The inflammasome plays a critical role in inflammation and immune responses against pathogens. However, whether or how inflammasome activation regulates type I interferon (IFN-I) signaling in the context of malaria infection remain unknown. Here we show mice deficient in inflammasome sensors AIM2, NLRP3 or adaptor Caspase-1 produce high levels of IFN-I cytokines and are resistant to lethal Plasmodium yoelii YM infection. Inactivation of inflammasome signaling reduces interleukin (IL)-1β production, but increases IFN-I production. Mechanistically, we show inflammsome activation enhances IL-1β-mediated MyD88-TRAF3-IRF3 signaling and SOCS1 upregulation.
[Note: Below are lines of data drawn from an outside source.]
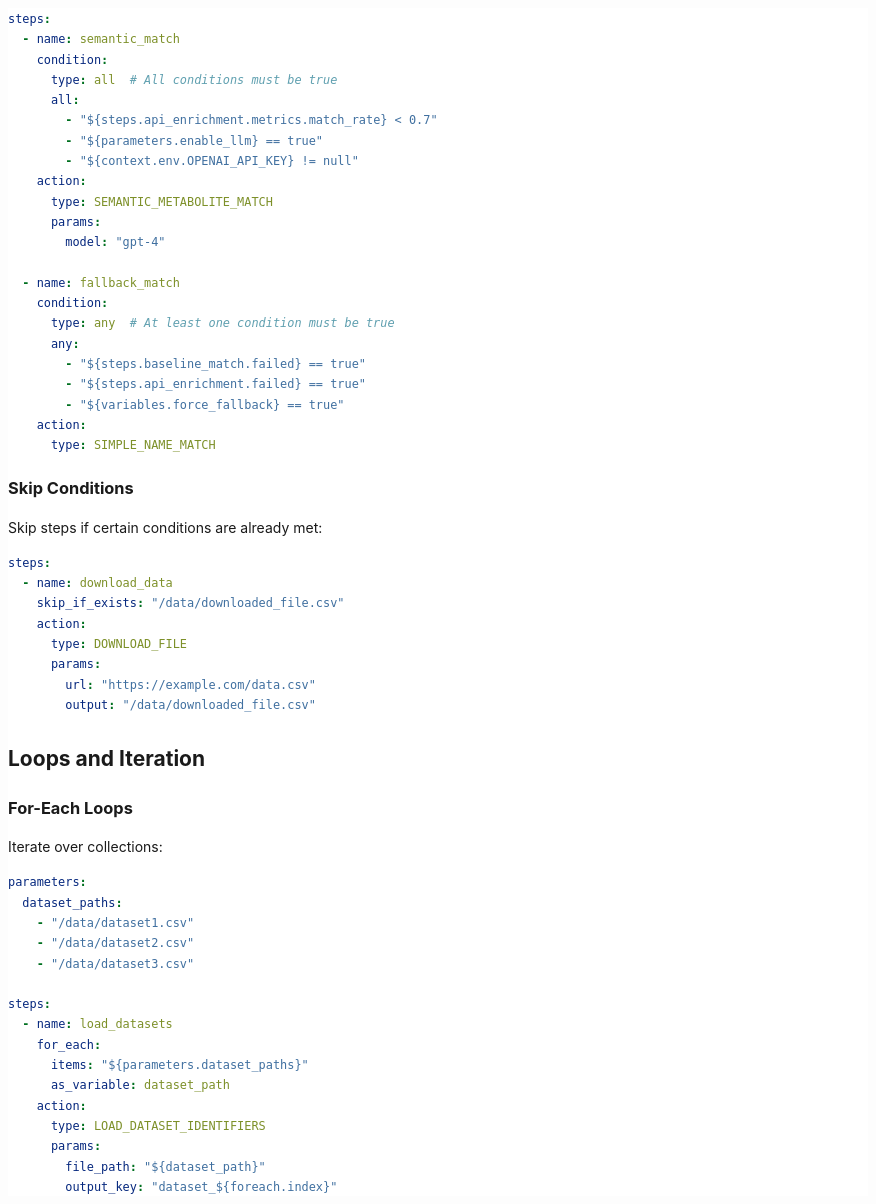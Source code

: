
 ```yaml
steps:
  - name: semantic_match
    condition:
      type: all  # All conditions must be true
      all:
        - "${steps.api_enrichment.metrics.match_rate} < 0.7"
        - "${parameters.enable_llm} == true"
        - "${context.env.OPENAI_API_KEY} != null"
    action:
      type: SEMANTIC_METABOLITE_MATCH
      params:
        model: "gpt-4"

  - name: fallback_match
    condition:
      type: any  # At least one condition must be true
      any:
        - "${steps.baseline_match.failed} == true"
        - "${steps.api_enrichment.failed} == true"
        - "${variables.force_fallback} == true"
    action:
      type: SIMPLE_NAME_MATCH
```

### Skip Conditions

Skip steps if certain conditions are already met:

```yaml
steps:
  - name: download_data
    skip_if_exists: "/data/downloaded_file.csv"
    action:
      type: DOWNLOAD_FILE
      params:
        url: "https://example.com/data.csv"
        output: "/data/downloaded_file.csv"
```

## Loops and Iteration

### For-Each Loops

Iterate over collections:

```yaml
parameters:
  dataset_paths:
    - "/data/dataset1.csv"
    - "/data/dataset2.csv"
    - "/data/dataset3.csv"

steps:
  - name: load_datasets
    for_each:
      items: "${parameters.dataset_paths}"
      as_variable: dataset_path
    action:
      type: LOAD_DATASET_IDENTIFIERS
      params:
        file_path: "${dataset_path}"
        output_key: "dataset_${foreach.index}"
```
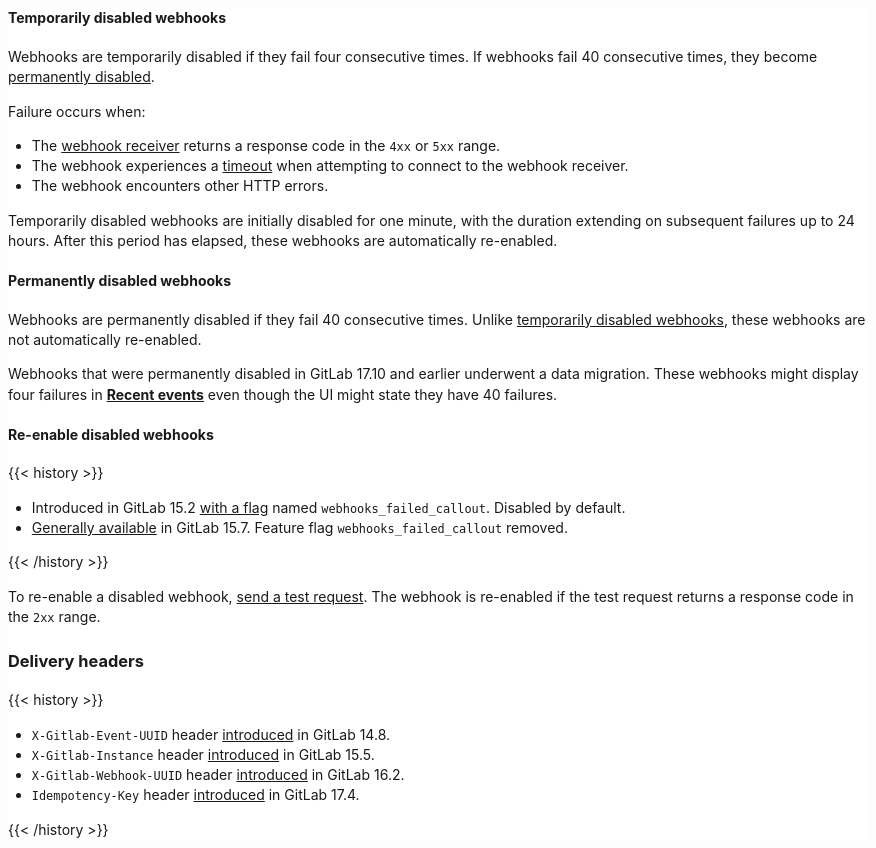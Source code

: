 #### Temporarily disabled webhooks

Webhooks are temporarily disabled if they fail four consecutive times.
If webhooks fail 40 consecutive times, they become [permanently disabled](#permanently-disabled-webhooks).

Failure occurs when:

- The [webhook receiver](#webhook-receiver-requirements) returns a response code in the `4xx` or `5xx` range.
- The webhook experiences a [timeout](../../gitlab_com/_index.md#webhooks) when attempting to connect to the webhook receiver.
- The webhook encounters other HTTP errors.

Temporarily disabled webhooks are initially disabled for one minute,
with the duration extending on subsequent failures up to 24 hours.
After this period has elapsed, these webhooks are automatically re-enabled.

#### Permanently disabled webhooks

Webhooks are permanently disabled if they fail 40 consecutive times.
Unlike [temporarily disabled webhooks](#temporarily-disabled-webhooks), these webhooks are not automatically re-enabled.

Webhooks that were permanently disabled in GitLab 17.10 and earlier underwent a data migration.
These webhooks might display four failures in [**Recent events**](#view-webhook-request-history)
even though the UI might state they have 40 failures.

#### Re-enable disabled webhooks

{{< history >}}

- Introduced in GitLab 15.2 [with a flag](../../../administration/feature_flags.md) named `webhooks_failed_callout`. Disabled by default.
- [Generally available](https://gitlab.com/gitlab-org/gitlab/-/issues/365535) in GitLab 15.7. Feature flag `webhooks_failed_callout` removed.

{{< /history >}}

To re-enable a disabled webhook, [send a test request](#test-a-webhook).
The webhook is re-enabled if the test request returns a response code in the `2xx` range.

### Delivery headers

{{< history >}}

- `X-Gitlab-Event-UUID` header [introduced](https://gitlab.com/gitlab-org/gitlab/-/issues/329743) in GitLab 14.8.
- `X-Gitlab-Instance` header [introduced](https://gitlab.com/gitlab-org/gitlab/-/issues/31333) in GitLab 15.5.
- `X-Gitlab-Webhook-UUID` header [introduced](https://gitlab.com/gitlab-org/gitlab/-/issues/230830) in GitLab 16.2.
- `Idempotency-Key` header [introduced](https://gitlab.com/gitlab-org/gitlab/-/issues/388692) in GitLab 17.4.

{{< /history >}}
However, SOCS1 inhibits MyD88-IRF7-mediated-IFN-I signaling and cytokine production in plasmacytoid dendritic cells. By contrast, ablation of inflammsome components reduces SOCS1 induction, and relieves its inhibition on MyD88-IRF7-dependent-IFN-I signaling, leading to high levels of IFN-α/β production and host survival. Our study identifies a previously unrecognized role of inflammasome activation in the negative regulation of IFN-I signaling pathways and provides potential targets for developing effective malaria vaccines.The inflammasome is an essential component of inflammatory processes and the host response to infection. Here the authors show that inflammasome activation modulates MyD88-IRF7 type I IFN signalling and anti-malaria immunity.